Data excerpts

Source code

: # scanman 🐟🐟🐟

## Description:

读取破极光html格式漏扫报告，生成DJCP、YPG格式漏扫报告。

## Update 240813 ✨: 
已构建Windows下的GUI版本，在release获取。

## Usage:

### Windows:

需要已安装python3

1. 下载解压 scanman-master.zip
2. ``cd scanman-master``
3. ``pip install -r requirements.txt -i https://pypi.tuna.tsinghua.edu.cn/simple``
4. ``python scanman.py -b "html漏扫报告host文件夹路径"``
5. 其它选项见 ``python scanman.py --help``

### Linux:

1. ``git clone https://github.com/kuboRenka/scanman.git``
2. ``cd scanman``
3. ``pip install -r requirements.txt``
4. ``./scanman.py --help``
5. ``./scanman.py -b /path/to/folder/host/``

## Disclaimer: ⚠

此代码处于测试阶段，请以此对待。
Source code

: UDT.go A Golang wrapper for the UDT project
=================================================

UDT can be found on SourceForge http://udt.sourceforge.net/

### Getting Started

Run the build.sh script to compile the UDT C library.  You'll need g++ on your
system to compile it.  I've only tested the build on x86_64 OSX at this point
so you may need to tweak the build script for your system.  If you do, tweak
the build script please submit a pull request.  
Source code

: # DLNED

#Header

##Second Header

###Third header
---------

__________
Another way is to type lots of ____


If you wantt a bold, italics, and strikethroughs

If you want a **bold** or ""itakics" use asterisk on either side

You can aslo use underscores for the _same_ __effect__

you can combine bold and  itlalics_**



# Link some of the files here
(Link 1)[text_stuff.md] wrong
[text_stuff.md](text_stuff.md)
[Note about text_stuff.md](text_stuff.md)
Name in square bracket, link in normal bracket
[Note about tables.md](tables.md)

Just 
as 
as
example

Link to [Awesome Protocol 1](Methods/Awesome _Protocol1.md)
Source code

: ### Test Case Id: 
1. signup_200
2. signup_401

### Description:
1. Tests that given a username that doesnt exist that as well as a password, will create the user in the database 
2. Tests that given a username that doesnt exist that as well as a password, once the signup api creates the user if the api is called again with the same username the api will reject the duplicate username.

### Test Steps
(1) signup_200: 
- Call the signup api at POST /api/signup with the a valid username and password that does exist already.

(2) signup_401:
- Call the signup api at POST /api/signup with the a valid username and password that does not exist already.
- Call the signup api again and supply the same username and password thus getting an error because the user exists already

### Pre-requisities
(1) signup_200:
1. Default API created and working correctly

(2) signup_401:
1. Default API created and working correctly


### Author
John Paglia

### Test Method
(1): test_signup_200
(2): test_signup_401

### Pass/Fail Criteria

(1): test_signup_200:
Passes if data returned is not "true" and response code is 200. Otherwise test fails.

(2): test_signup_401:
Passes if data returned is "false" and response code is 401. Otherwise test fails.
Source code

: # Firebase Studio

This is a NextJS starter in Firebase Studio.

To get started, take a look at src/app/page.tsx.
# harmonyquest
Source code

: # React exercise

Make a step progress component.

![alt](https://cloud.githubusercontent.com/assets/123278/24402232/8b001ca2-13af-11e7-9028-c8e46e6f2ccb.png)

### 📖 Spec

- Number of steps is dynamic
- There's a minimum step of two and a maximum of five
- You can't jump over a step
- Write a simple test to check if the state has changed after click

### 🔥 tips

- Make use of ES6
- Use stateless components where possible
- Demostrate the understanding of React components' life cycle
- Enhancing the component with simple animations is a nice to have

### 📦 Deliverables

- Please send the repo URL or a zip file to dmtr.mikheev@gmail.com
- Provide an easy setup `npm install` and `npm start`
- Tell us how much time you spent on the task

Assignment →
Your answer should be every line above that contains the word "Firebase".

Response below →
: # Firebase Studio
This is a NextJS starter in Firebase Studio.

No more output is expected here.